- Synth 1 version 1.12 screenshot
- Developer: Ichiro Toda (戸田一郎) / Daichi Laboratory
- Stable release: 1.13 beta 3 (Windows) / 1.13 beta 7 (Mac) / July 10, 2014
- Type: Software synthesizer
- Website: daichilab.sakura.ne.jp/softsynth/index.html

= Synth1 =

Software synthesizer

Synth1 is a software synthesizer designed by KVR user Daichi (Real name: Ichiro Toda 戸田一郎 ). It was originally designed as an emulation of the Nord Lead 2 synthesizer, and has since become a unique Virtual Studio Technology instrument and one of the most downloaded VST plug-ins of all time. The software used to be a DirectX instrument plugin, but became solely VSTi from version 1.08 on. Version 1.13 was the first version to introduce a native 64-bit version of the plugin.

== History ==

Synth1 was first released as a DXi plug-in on October 9, 2002. It was updated to support the VSTi format six days later, on October 15, 2002.
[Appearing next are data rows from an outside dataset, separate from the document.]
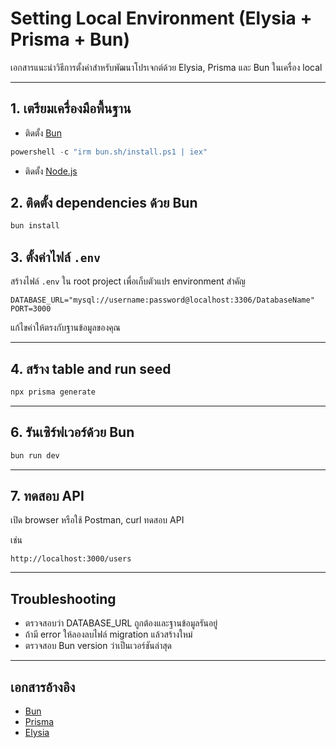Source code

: 
# Setting Local Environment (Elysia + Prisma + Bun)

เอกสารแนะนำวิธีการตั้งค่าสำหรับพัฒนาโปรเจกต์ด้วย Elysia, Prisma และ Bun ในเครื่อง local

---

## 1. เตรียมเครื่องมือพื้นฐาน

- ติดตั้ง [Bun](https://bun.sh/)
```powershell
powershell -c "irm bun.sh/install.ps1 | iex"
```

- ติดตั้ง [Node.js](https://nodejs.org/)


## 2. ติดตั้ง dependencies ด้วย Bun

```powershell
bun install
```

## 3. ตั้งค่าไฟล์ `.env`

สร้างไฟล์ `.env` ใน root project เพื่อเก็บตัวแปร environment สำคัญ

```env
DATABASE_URL="mysql://username:password@localhost:3306/DatabaseName"
PORT=3000
```

แก้ไขค่าให้ตรงกับฐานข้อมูลของคุณ

---

## 4. สร้าง table and run seed

```powershell
npx prisma generate
```

---

## 6. รันเซิร์ฟเวอร์ด้วย Bun

```powershell
bun run dev
```

---

## 7. ทดสอบ API

เปิด browser หรือใช้ Postman, curl ทดสอบ API

เช่น

```
http://localhost:3000/users
```

---

## Troubleshooting

- ตรวจสอบว่า DATABASE_URL ถูกต้องและฐานข้อมูลรันอยู่
- ถ้ามี error ให้ลองลบไฟล์ migration แล้วสร้างใหม่
- ตรวจสอบ Bun version ว่าเป็นเวอร์ชันล่าสุด

---

## เอกสารอ้างอิง

- [Bun](https://bun.sh/docs)
- [Prisma](https://www.prisma.io/docs/)
- [Elysia](https://elysiajs.com/)
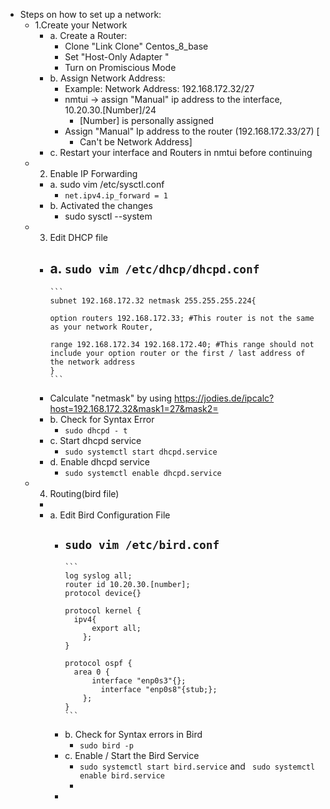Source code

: - Steps on how to set up a network:
	- 1.Create your Network
		- a. Create a Router:
			- Clone "Link Clone" Centos_8_base
			- Set "Host-Only Adapter "
			- Turn on Promiscious Mode
		- b. Assign Network Address:
			- Example: Network Address: 192.168.172.32/27
			- nmtui -> assign "Manual" ip address to the interface, 10.20.30.[Number]/24
				- [Number] is personally assigned
			- Assign "Manual" Ip address to the router (192.168.172.33/27) [
				- Can't be Network Address]
		- c. Restart your interface and Routers in nmtui before continuing
	- 2. Enable IP Forwarding
		- a. sudo vim /etc/sysctl.conf
			- `net.ipv4.ip_forward = 1`
		- b. Activated the changes
			- sudo sysctl --system
	- 3. Edit DHCP file
		- a. `sudo vim /etc/dhcp/dhcpd.conf`
			-
			  ```
			  subnet 192.168.172.32 netmask 255.255.255.224{
			  
			  option routers 192.168.172.33; #This router is not the same as your network Router,
			  
			  range 192.168.172.34 192.168.172.40; #This range should not include your option router or the first / last address of the network address
			  }
			  ```
		- Calculate "netmask" by using https://jodies.de/ipcalc?host=192.168.172.32&mask1=27&mask2=
		- b. Check for Syntax Error
			- `sudo dhcpd - t`
		- c. Start dhcpd service
			- `sudo systemctl start dhcpd.service`
		- d. Enable dhcpd service
			- `sudo systemctl enable dhcpd.service`
	- 4. Routing(bird file)
		-
		- a. Edit Bird Configuration File
			- `sudo vim /etc/bird.conf`
				-
				  ```
				  log syslog all;
				  router id 10.20.30.[number];
				  protocol device{}
				  
				  protocol kernel {
				  	ipv4{
				      	export all;
				      };
				  }
				  
				  protocol ospf {
				  	area 0 {
				      	interface "enp0s3"{};
				          interface "enp0s8"{stub;};
				      };
				  }
				  ```
			- b. Check for Syntax errors in Bird
				- `sudo bird -p`
			- c. Enable / Start the Bird Service
				- `sudo systemctl start bird.service` and ` sudo systemctl enable bird.service`
				-
			-
		
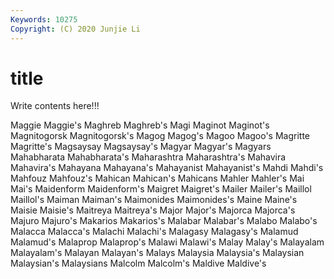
 ```yaml
---
Keywords: 10275
Copyright: (C) 2020 Junjie Li
---
```


# title

Write contents here!!!
 
Maggie 
Maggie's
Maghreb 
Maghreb's 
Magi 
Maginot 
Maginot's 
Magnitogorsk 
Magnitogorsk's 
Magog 
Magog's 
Magoo
Magoo's 
Magritte 
Magritte's 
Magsaysay 
Magsaysay's 
Magyar 
Magyar's 
Magyars 
Mahabharata 
Mahabharata's
Maharashtra 
Maharashtra's 
Mahavira 
Mahavira's 
Mahayana 
Mahayana's 
Mahayanist 
Mahayanist's 
Mahdi 
Mahdi's
Mahfouz 
Mahfouz's 
Mahican 
Mahican's 
Mahicans 
Mahler 
Mahler's 
Mai 
Mai's 
Maidenform
Maidenform's 
Maigret 
Maigret's 
Mailer 
Mailer's 
Maillol 
Maillol's 
Maiman 
Maiman's 
Maimonides
Maimonides's 
Maine 
Maine's 
Maisie 
Maisie's 
Maitreya 
Maitreya's 
Major 
Major's 
Majorca
Majorca's 
Majuro 
Majuro's 
Makarios 
Makarios's 
Malabar 
Malabar's 
Malabo 
Malabo's 
Malacca
Malacca's 
Malachi 
Malachi's 
Malagasy 
Malagasy's 
Malamud 
Malamud's 
Malaprop 
Malaprop's 
Malawi
Malawi's 
Malay 
Malay's 
Malayalam 
Malayalam's 
Malayan 
Malayan's 
Malays 
Malaysia 
Malaysia's
Malaysian 
Malaysian's 
Malaysians 
Malcolm 
Malcolm's 
Maldive 
Maldive's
Version 1.02 was released on October 27, 2002, and dealt with some of the major bugs that arose from converting the software to VST, such as a memory leak and the LFO waveform selector not working. The next three versions dealt primarily with compatibility issues.

Version 1.05a was a major update which added the ability to modulate the FM parameter, added fine tuning to the VCOs, added synchronization to the LFOs, and fixed quality issues with the ADSR envelope. The next version would not be released until September 20, 2003.

Version 1.06 added a unison mode, an automatic portamento, and new voltage-controlled filter parameters. This was the first version when Synth1 became noticeably different from the Nord Lead 2, upon which it was based.

Version 1.07, released May 3, 2006, added new parameters and effects, primarily the chorus/flanger, as well as cleaning up the GUI.

Version 1.07 would be the last version with DXi support, as version 1.08, released on April 23, 2010, discontinued the DXi version and removed the now unnecessary installer.

One week later, on the first of May, 2010, the now solely VSTi program was updated to version 1.09, which added a Phase Control function and expanded the number of voices in the polyphony and unison modes. May 2010 would contain the last of Synth1's updates for Windows, with the bug-fix version 1.10 released on the fourth, version 1.11 on the ninth, and the current version 1.12 on the twenty-third of that month. Version 1.11 added a sub-oscillator and version 1.12 added the ability to read sound banks from .zip files.

The last update, version 1.13 beta, was released October 2, 2011, and allowed Synth1 to function on Macintosh operating systems.

Toda announced on October 28, 2012 that he intended to release an iPhone/iPad version of Synth 1 "by the Spring of next year", although there have been no version updates or blog posts since.

== Synthesis ==

Synth1 is a digital synthesizer based on the Clavia Nord Lead 2 which is also a digital synthesizer. Synth1 combines the common sound synthesis method of subtractive synthesis with FM synthesis, with the first oscillator having a parameter for frequency modulation. Structurally, the software behaves as though it were a modular analogue synthesizer. MIDI from the host music sequencer goes into the arpeggiator, which then sends the final MIDI information to all active voices, which each consist of the oscillators, filter, and amplifier. The LFOs exist outside of the chain, and can modulate certain parameters of the oscillators, filter, and amplifier. The information from the voices, after the LFO modulation has been added, is then sent to the mixer. From the mixer, the sound information is sent through the equalizer, delay, and chorus modules, after which the sound data is output to be turned into audible sound by the sound card associated with the host program.

== Specifications ==

- Three oscillators, one with an FM modulation, one with ring modulation and synchronization, and one sub-oscillator. Osc 1 can operate as detuned supersaw.
- One filter section, with distortion. Five filter types: one high-pass 12 db , three low-pass: 12db - 24 db -lpdl, and a band-pass filter 12 db
- Two assignable LFOs, which can be synchronized to a host tempo.
- An arpeggiator which can be synchronized to a host tempo.
- Several built-in effects, including a tempo delay, distortion, phaser, and chorus/flanger.
- Polyphony, monophony, and legato voices.
- Unison and portamento modes
- 32 notes polyphony
- Automation
- Low CPU usage

== Recognition ==

Synth1 is the all-time most downloaded VST plug-in on KVR Audio, and was ranked number 5 on MusicRadar's list of "The 27 best free VST plug-ins in the world today".

It has over 25 thousand free patches to download online. Because Synth1's versatility, there are a wide variety of patches available.